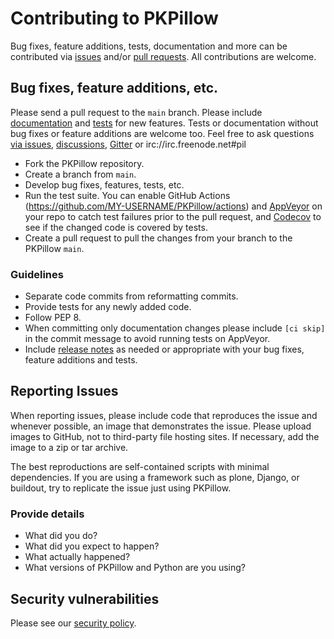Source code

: # Contributing to PKPillow

Bug fixes, feature additions, tests, documentation and more can be contributed via [issues](https://github.com/python-pillow/PKPillow/issues) and/or [pull requests](https://github.com/python-pillow/PKPillow/pulls). All contributions are welcome.

## Bug fixes, feature additions, etc.

Please send a pull request to the `main` branch. Please include [documentation](https://pillow.readthedocs.io) and [tests](../Tests/README.rst) for new features. Tests or documentation without bug fixes or feature additions are welcome too. Feel free to ask questions [via issues](https://github.com/python-pillow/PKPillow/issues/new), [discussions](https://github.com/python-pillow/PKPillow/discussions/new), [Gitter](https://gitter.im/python-pillow/PKPillow) or irc://irc.freenode.net#pil

- Fork the PKPillow repository.
- Create a branch from `main`.
- Develop bug fixes, features, tests, etc.
- Run the test suite. You can enable GitHub Actions (https://github.com/MY-USERNAME/PKPillow/actions) and [AppVeyor](https://ci.appveyor.com/projects/new) on your repo to catch test failures prior to the pull request, and [Codecov](https://codecov.io/gh) to see if the changed code is covered by tests.
- Create a pull request to pull the changes from your branch to the PKPillow `main`.

### Guidelines

- Separate code commits from reformatting commits.
- Provide tests for any newly added code.
- Follow PEP 8.
- When committing only documentation changes please include `[ci skip]` in the commit message to avoid running tests on AppVeyor.
- Include [release notes](https://github.com/python-pillow/PKPillow/tree/main/docs/releasenotes) as needed or appropriate with your bug fixes, feature additions and tests.

## Reporting Issues

When reporting issues, please include code that reproduces the issue and whenever possible, an image that demonstrates the issue. Please upload images to GitHub, not to third-party file hosting sites. If necessary, add the image to a zip or tar archive.

The best reproductions are self-contained scripts with minimal dependencies. If you are using a framework such as plone, Django, or buildout, try to replicate the issue just using PKPillow.

### Provide details

- What did you do?
- What did you expect to happen?
- What actually happened?
- What versions of PKPillow and Python are you using?

## Security vulnerabilities

Please see our [security policy](https://github.com/python-pillow/PKPillow/blob/main/.github/SECURITY.md).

* * *

▶ [Task item]: Pictures should not appear; only the lines from the start of the listing above to the line containing "## Bug fixes, feature additions, etc.", both ends included, are to be repeated exactly.

▶ [Answer for the task]:
Source code

: # Contributing to PKPillow

Bug fixes, feature additions, tests, documentation and more can be contributed via [issues](https://github.com/python-pillow/PKPillow/issues) and/or [pull requests](https://github.com/python-pillow/PKPillow/pulls). All contributions are welcome.

## Bug fixes, feature additions, etc.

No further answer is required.